The institute was located in Yonkers until the 1970′s when, due to high property taxes and urban pollution, it relocated to the Cornell University campus. The former property was used until 1997 by outside groups. In 1999, it was leased to the Yonkers Board of Education, who recently sold it to a developer who is looking to raze the property in favor of an office park-style complex similar to the one that abuts the rear of the property.
When I called the owner to scout the property, he told me I could go check it out on my own. This struck me as very odd – on most occasions, when a scout wants to shoot a site for a film, SOMEONE (owner, manager, etc.) will give you a tour. The fact that this property is abandoned and fully boarded-up makes it all the more unusual. I asked if there were vagrants living inside. “Of course not!” he said, as if I was crazy to even consider the idea. “How will I be able to get inside?” I asked. “Isn’t it all boarded up?” “Oh, I’m sure you’ll figure something out. There are a few loose boards.” Weird.
I went on a snowy day in December and found a way in to the left wing.
The entire second floor was gone in the left wing, leaving an enormous shell of a space covered with graffiti.
It was really, really quiet inside. Even though a pretty busy main road passes by right outside, all I could hear was the dripping of the melting ice inside. I had no idea if anyone was around, but this graffiti at the entrance to the main building didn’t make me feel much better…

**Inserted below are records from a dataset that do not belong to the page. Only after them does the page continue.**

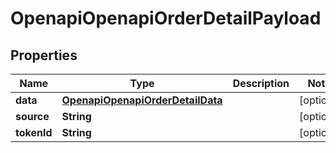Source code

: # OpenapiOpenapiOrderDetailPayload

## Properties
Name | Type | Description | Notes
------------ | ------------- | ------------- | -------------
**data** | [**OpenapiOpenapiOrderDetailData**](OpenapiOpenapiOrderDetailData.md) |  |  [optional]
**source** | **String** |  |  [optional]
**tokenId** | **String** |  |  [optional]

Nice. After gathering up my courage, I went into the first room and turned the corner. I was greeted by this long hallway that runs through the first floor.

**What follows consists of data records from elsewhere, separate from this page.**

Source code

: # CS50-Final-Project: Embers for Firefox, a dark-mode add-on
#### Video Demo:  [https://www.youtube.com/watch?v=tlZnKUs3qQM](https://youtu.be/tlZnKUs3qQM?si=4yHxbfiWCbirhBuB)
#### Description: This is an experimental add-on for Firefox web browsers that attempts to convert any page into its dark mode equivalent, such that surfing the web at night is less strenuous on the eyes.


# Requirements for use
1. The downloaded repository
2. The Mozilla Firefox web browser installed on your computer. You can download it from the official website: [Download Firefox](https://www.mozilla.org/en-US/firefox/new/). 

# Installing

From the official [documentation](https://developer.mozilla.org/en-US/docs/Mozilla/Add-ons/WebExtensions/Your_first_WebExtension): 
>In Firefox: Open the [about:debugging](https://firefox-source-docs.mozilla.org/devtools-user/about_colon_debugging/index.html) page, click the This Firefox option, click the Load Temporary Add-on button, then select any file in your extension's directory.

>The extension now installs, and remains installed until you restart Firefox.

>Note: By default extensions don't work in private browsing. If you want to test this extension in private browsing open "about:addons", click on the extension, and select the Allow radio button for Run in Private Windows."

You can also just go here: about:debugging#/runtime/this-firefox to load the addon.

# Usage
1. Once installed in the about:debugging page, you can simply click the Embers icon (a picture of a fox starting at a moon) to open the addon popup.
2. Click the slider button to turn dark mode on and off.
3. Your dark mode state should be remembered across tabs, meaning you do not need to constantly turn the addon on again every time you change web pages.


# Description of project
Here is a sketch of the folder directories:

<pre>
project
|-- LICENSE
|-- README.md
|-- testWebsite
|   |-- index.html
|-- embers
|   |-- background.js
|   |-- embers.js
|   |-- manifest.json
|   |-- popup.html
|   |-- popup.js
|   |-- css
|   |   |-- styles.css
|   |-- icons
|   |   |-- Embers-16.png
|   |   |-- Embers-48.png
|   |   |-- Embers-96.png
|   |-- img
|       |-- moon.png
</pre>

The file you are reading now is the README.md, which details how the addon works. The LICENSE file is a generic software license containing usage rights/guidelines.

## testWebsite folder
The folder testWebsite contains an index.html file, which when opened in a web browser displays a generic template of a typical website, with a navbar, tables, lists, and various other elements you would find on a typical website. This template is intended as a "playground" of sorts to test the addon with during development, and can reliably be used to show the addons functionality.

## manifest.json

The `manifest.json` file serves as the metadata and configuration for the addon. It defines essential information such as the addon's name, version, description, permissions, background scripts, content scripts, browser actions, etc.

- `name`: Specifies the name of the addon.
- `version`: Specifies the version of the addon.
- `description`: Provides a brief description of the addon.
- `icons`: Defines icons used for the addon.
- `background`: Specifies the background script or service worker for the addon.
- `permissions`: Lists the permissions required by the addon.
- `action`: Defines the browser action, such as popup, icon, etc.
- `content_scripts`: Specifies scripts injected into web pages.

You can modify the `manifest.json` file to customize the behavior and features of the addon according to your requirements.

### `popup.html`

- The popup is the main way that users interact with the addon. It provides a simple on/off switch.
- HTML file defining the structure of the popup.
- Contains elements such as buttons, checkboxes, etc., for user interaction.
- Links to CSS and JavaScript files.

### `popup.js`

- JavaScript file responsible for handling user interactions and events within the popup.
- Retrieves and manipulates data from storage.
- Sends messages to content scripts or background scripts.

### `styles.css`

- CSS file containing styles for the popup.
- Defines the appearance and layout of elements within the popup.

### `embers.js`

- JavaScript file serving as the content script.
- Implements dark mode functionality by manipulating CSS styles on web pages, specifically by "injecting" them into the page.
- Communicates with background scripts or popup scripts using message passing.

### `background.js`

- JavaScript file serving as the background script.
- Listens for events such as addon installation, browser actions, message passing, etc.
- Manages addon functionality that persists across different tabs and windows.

I had to use my flash for the above picture, because it was nearly pitch black the length of the hallway. I could just make out doorways as they stretched out of sight, and my mind started messing with me as I began to imagine serial killers ready to pop out and gut me at every step. I yelled out a few times, but the serial killers were apparently smart enough to keep quiet, so I continued on.
The rooms I passed were in total rotting decay. The place has been left to die, and it was evident everywhere. The one bit that stuck out was the main entrance hall, seen above and below.
I started up the stairs, which offered a beautiful view of the office park in the rear of the building.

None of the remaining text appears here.